The plaintiff alleged, however, that Morgan Stanley knew that the lenders originating the underlying mortgages applied poor underwriting standards, and the mortgages were thus “far riskier than presented and were impaired when the Libertas CDO was created.” The complaint buttressed its allegation of Morgan Stanley’s knowledge of the risk by alleging that Morgan Stanley took a short position on the assets included in the Libertas CDO.
Notwithstanding the risk involved in the mortgages, the complaint alleged that Morgan Stanley collaborated with the ratings agencies Moody’s Investors Service, Inc. (“Moody’s”) and Standard & Poors (“S&P”) to produce false Triple-A ratings for the CDO. Further, the plaintiff alleged that Morgan Stanley circulated an Offering Memorandum, prepared by the issuers of the CDO, that promoted the false ratings.
The Fraud Claims
Judge Jones first addressed the heart of the complaint, the claim for common-law fraud under New York law. To establish such a claim for fraud, a plaintiff must allege that: (1) the defendant made a misrepresentation or material omission of fact that was false and known to be false by the defendant; (2) the misrepresentation or omission was made for the purpose of inducing the other party’s reliance; (3) the other party justifiably relied upon the misrepresentation or omission; and (4) injury resulted.
The court first rejected the plaintiff’s argument that Morgan Stanley was somehow legally responsible for the issuance of allegedly false Triple-A ratings. The court observed that the plaintiff’s complaint made only general statements that a relationship existed between Morgan Stanley and the ratings agencies, none of which pertained specifically to the Libertas CDO. Absent such specific factual allegations, the plaintiff could not support the inference of Morgan Stanley’s involvement in creating the ratings sufficient to comply with the pleading requirements of Ashcroft v. Iqbal, 129 S. Ct. 1937 (2009), or Federal Rule of Civil Procedure 9(b).
Judge Jones disagreed that the Offering Memorandum containing the allegedly false ratings constituted a statement by Morgan Stanley. Judge Jones noted that the Memorandum stated that it was prepared by the CDO’s issuer, Libertas, and further that Morgan Stanley had not verified the information therein. Judge Jones therefore ruled that, as a matter of law, the Offering Memorandum was not a statement by Morgan Stanley.
Finally, the court found that, although the plaintiff alleged that Morgan Stanley made false statements during a presentation to investors, the complaint did not allege that the plaintiff had received the presentation.

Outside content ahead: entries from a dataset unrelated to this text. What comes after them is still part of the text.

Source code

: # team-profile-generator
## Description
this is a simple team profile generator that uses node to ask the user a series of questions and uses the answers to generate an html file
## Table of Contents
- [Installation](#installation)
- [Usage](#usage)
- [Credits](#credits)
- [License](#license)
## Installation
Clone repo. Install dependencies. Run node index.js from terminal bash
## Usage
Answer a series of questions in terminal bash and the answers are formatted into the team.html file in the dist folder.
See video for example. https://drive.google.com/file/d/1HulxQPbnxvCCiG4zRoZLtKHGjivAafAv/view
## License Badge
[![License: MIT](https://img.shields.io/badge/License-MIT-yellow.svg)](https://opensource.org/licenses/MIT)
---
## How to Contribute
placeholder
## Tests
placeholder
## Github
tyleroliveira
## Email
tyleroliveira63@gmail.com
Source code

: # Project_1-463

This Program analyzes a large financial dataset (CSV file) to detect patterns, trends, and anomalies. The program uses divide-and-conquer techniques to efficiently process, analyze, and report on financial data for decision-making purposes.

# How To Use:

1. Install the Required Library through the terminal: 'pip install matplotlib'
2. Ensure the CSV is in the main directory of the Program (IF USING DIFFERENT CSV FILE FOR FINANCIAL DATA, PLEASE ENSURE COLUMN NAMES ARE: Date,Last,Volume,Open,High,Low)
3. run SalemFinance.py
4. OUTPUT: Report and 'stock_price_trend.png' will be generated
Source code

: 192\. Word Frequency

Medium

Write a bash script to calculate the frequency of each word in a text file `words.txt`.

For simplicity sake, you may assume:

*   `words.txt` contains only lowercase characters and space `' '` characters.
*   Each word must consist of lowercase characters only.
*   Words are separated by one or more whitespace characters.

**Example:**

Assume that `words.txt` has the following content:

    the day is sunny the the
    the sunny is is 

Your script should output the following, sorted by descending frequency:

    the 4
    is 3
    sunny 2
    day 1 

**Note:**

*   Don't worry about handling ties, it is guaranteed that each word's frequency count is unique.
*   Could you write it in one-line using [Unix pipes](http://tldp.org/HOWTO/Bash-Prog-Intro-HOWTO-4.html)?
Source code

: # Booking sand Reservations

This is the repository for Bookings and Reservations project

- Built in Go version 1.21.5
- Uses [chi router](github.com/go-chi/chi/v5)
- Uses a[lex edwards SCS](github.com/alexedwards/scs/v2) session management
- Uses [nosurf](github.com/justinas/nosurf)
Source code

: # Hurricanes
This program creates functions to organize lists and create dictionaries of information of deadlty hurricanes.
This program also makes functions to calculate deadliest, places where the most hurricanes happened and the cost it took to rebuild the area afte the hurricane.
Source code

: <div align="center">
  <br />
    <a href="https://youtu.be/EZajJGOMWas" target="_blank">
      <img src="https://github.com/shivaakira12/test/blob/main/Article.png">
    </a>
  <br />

Because common law fraud requires the defendant itself to make a fraudulent statement to the plaintiff, the court dismissed the claim.
The court also dismissed the plaintiff’s unjust enrichment claims. Under New York’s Martin Act, any common law claim based on deceptive practices in the sale of securities that does not require proof of scienter is preempted. Judge Jones therefore found that the plaintiff’s unjust enrichment claims—which did not require a showing of scienter—preempted by the Martin Act.
In sum, Judge Jones’s decision in Morgan Stanley & Co. demonstrates that mere involvement in the allegedly fraudulent sale of securities may be insufficient to support a claim for fraud under New York law. Instead, a defendant itself must have made the misrepresentations at issue to the plaintiff; only then can such a claim survive.